**EXERCISE PROMPT:** Each entry below needs to be retyped exactly as given.

Dataset entries
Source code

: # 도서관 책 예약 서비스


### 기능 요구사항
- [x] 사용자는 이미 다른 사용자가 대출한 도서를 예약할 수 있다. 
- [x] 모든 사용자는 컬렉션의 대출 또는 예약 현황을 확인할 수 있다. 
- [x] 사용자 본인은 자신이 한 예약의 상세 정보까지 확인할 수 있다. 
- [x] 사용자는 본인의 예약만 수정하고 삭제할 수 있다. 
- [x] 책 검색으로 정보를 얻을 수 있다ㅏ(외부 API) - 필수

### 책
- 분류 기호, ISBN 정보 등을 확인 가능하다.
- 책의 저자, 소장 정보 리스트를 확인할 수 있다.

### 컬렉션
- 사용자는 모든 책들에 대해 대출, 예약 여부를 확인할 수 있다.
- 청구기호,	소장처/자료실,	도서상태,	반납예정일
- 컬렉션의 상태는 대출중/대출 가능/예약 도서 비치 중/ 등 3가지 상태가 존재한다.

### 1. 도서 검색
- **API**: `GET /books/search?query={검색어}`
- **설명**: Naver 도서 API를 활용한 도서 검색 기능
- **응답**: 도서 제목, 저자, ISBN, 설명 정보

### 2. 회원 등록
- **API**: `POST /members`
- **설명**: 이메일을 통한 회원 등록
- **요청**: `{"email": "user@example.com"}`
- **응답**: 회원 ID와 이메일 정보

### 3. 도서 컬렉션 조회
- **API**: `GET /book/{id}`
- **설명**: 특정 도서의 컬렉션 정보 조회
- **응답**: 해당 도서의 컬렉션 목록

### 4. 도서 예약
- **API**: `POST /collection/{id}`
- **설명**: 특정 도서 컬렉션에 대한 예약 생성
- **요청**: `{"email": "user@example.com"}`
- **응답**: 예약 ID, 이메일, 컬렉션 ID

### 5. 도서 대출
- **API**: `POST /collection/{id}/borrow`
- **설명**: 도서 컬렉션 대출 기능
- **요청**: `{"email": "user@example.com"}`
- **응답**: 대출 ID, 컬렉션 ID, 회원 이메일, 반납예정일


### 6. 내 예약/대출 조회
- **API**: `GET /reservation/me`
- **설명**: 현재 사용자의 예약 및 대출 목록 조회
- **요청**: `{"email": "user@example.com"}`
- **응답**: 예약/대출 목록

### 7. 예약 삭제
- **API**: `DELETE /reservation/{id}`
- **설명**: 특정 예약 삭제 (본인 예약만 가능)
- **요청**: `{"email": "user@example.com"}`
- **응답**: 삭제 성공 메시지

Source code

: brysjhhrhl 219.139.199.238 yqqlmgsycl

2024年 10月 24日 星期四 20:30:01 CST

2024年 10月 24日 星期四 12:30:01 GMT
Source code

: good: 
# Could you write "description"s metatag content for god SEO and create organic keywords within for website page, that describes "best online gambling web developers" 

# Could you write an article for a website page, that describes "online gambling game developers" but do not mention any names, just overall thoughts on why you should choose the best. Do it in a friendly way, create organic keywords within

**RESULT FOR THIS TASK:**
Source code

: # 도서관 책 예약 서비스


### 기능 요구사항
- [x] 사용자는 이미 다른 사용자가 대출한 도서를 예약할 수 있다. 
- [x] 모든 사용자는 컬렉션의 대출 또는 예약 현황을 확인할 수 있다. 
- [x] 사용자 본인은 자신이 한 예약의 상세 정보까지 확인할 수 있다. 
- [x] 사용자는 본인의 예약만 수정하고 삭제할 수 있다. 
- [x] 책 검색으로 정보를 얻을 수 있다ㅏ(외부 API) - 필수

### 책
- 분류 기호, ISBN 정보 등을 확인 가능하다.
- 책의 저자, 소장 정보 리스트를 확인할 수 있다.

### 컬렉션
- 사용자는 모든 책들에 대해 대출, 예약 여부를 확인할 수 있다.
- 청구기호,	소장처/자료실,	도서상태,	반납예정일
- 컬렉션의 상태는 대출중/대출 가능/예약 도서 비치 중/ 등 3가지 상태가 존재한다.

### 1. 도서 검색
- **API**: `GET /books/search?query={검색어}`
- **설명**: Naver 도서 API를 활용한 도서 검색 기능
- **응답**: 도서 제목, 저자, ISBN, 설명 정보

### 2. 회원 등록
- **API**: `POST /members`
- **설명**: 이메일을 통한 회원 등록
- **요청**: `{"email": "user@example.com"}`
- **응답**: 회원 ID와 이메일 정보

### 3. 도서 컬렉션 조회
- **API**: `GET /book/{id}`
- **설명**: 특정 도서의 컬렉션 정보 조회
- **응답**: 해당 도서의 컬렉션 목록

### 4. 도서 예약
- **API**: `POST /collection/{id}`
- **설명**: 특정 도서 컬렉션에 대한 예약 생성
- **요청**: `{"email": "user@example.com"}`
- **응답**: 예약 ID, 이메일, 컬렉션 ID

### 5. 도서 대출
- **API**: `POST /collection/{id}/borrow`
- **설명**: 도서 컬렉션 대출 기능
- **요청**: `{"email": "user@example.com"}`
- **응답**: 대출 ID, 컬렉션 ID, 회원 이메일, 반납예정일


### 6. 내 예약/대출 조회
- **API**: `GET /reservation/me`
- **설명**: 현재 사용자의 예약 및 대출 목록 조회
- **요청**: `{"email": "user@example.com"}`
- **응답**: 예약/대출 목록

### 7. 예약 삭제
- **API**: `DELETE /reservation/{id}`
- **설명**: 특정 예약 삭제 (본인 예약만 가능)
- **요청**: `{"email": "user@example.com"}`
- **응답**: 삭제 성공 메시지

Source code

: brysjhhrhl 219.139.199.238 yqqlmgsycl

2024年 10月 24日 星期四 20:30:01 CST

2024年 10月 24日 星期四 12:30:01 GMT
Source code

: good: 
# Could you write "description"s metatag content for god SEO and create organic keywords within for website page, that describes "best online gambling web developers" 

# Could you write an article for a website page, that describes "online gambling game developers" but do not mention any names, just overall thoughts on why you should choose the best. Do it in a friendly way, create organic keywords within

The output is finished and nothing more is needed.